++++ Given records

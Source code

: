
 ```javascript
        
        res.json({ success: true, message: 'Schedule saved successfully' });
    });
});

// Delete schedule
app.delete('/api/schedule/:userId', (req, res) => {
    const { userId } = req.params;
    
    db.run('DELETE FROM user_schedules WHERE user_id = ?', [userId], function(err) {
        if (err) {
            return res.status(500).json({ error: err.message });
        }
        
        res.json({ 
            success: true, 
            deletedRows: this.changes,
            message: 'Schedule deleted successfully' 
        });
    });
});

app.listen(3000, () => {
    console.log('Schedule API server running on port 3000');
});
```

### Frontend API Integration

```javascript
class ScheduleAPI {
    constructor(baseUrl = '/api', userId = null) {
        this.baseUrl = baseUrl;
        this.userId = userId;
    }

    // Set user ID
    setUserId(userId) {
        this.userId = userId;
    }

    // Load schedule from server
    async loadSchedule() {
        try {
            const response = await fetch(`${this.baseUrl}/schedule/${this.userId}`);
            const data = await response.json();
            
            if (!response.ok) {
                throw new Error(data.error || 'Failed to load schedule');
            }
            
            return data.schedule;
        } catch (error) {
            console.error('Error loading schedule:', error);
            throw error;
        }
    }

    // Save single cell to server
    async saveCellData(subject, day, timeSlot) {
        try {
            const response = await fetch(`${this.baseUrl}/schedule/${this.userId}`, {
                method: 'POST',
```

++++++++

Aim of the task: Look through the data above for the word "console". Report each line where it occurs.

Response:
    console.log('Schedule API server running on port 3000');
            console.error('Error loading schedule:', error);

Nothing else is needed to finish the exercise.